Шрифт:
Закладка:
Мы живем в картезианском монастыре Вальдемоза, действительно дивном месте, и которым я едва успеваю любоваться, столько у меня хлопот с детьми, их уроками и моей работой. Наш бедный Шопен все еще очень слаб и хворает.[103]
Здесь идут такие дожди, о которых в других местах и понятия не имеют; это чистый потоп! Воздух до того насыщен, до того мягок, что едва волочишь ноги, чувствуешь себя вправду больным. К счастью, Морис здоров на удивление, его натуре вреден лишь мороз, здесь совершенно неизвестный.

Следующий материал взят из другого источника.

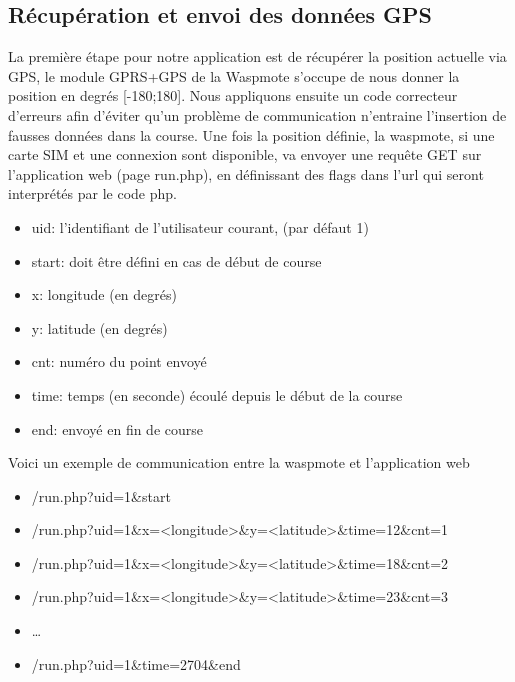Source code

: \documentclass[a4paper,11pt]{article}
\begin{document}
\subsection{Récupération et envoi des données GPS}
La première étape pour notre application est de récupérer la position actuelle via GPS, le module GPRS+GPS de la Waspmote s'occupe de nous donner la position en degrés [-180;180].\newline
Nous appliquons ensuite un code correcteur d'erreurs afin d'éviter qu'un problème de communication n'entraine l'insertion de fausses données dans la course.\newline
Une fois la position définie, la waspmote, si une carte SIM et une connexion sont disponible, va envoyer une requête GET sur l'application web (page run.php), en définissant des flags dans l'url qui seront interprétés par le code php.
\begin{itemize}
\item uid: l'identifiant de l'utilisateur courant, (par défaut 1)
\item start: doit être défini en cas de début de course
\item x: longitude (en degrés)
\item y: latitude (en degrés)
\item cnt: numéro du point envoyé
\item time: temps (en seconde) écoulé depuis le début de la course
\item end: envoyé en fin de course
\end{itemize}
Voici un exemple de communication entre la waspmote et l'application web
\begin{itemize}
\item /run.php?uid=1\&start
\item /run.php?uid=1\&x=<longitude>\&y=<latitude>\&time=12\&cnt=1
\item /run.php?uid=1\&x=<longitude>\&y=<latitude>\&time=18\&cnt=2
\item /run.php?uid=1\&x=<longitude>\&y=<latitude>\&time=23\&cnt=3
\item \ldots
\item /run.php?uid=1\&time=2704\&end
\end{itemize}
\end{document}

Но Шопенчик очень угнетен и все еще много кашляет. Я для него с нетерпением жду возврата хорошей погоды, которая, верно, не замедлит настать. Его фортепиано наконец прибыло в Пальму, но оно в когтях таможни, которая хочет за него от 500 до 600 фр. пошлины и совершенно неумолима...
Я погружена с Морисом в Фукидида и К°, с Соланж в «прямое и косвенное дополнение» и «согласование причастий». Шопен играет на плохом майоркском фортепьяно, напоминающем пианино Буффе в Pauvre Jacques. По ночам я, как всегда, строчу. Когда я подымаю голову, то замечаю через слуховое окно моей кельи луну, которая сквозь дождь освещает апельсинные деревья, и я раздумываю так же мало, как она»...
В заключительных фразах этого письма (стр. 211) опять пропущено несколько строк:
«Целую вашего Моноэля и моего Бинья.[104] Дружеский поклон M-r де Боншозу,[105] которого я люблю, как вы знаете, всем сердцем, и тысячу благословений нашему милому Энрико,[106] не бейте его слишком. Шопен умоляет вас тотчас же переслать прилагаемое письмо с вашим лакеем к Г. Фонтане.
22-го января (это письмо ошибочно помечено 22 февраля в «Корреспонденции» и напечатано с большими выпусками и изменениями) Жорж Санд опять жалуется на неполучение писем от M-me Марлиани, повторяет, что они все еще в Вальдемозе, что днем она «занята детьми, а ночью работой».
«И среди всего этого милые песни Шопена, продолжающиеся по-старому, и которым стены кельи внимают с большим изумлением».
Упоминает затем о прибытии, наконец, хорошего фортепьяно, благодаря чему
«своды Шартрезы радуются. И все это не осквернено восхищением дураков: мы не видим даже ни единой кошки; наше убежище в горах, за три лье от города, избавляет нас от любезностей праздношатающихся.
Впрочем, у нас был с визитом, и еще из Парижа, некто Дембовский, полуполяк, полуитальянец, знакомый Шопена, который уверяет, что он отдаленный кузен Марлиани... Он был очень удивлен моим поселением среди развалин, моей крестьянской обстановкой и особенно нашим уединением, которое показалось ему ужасным.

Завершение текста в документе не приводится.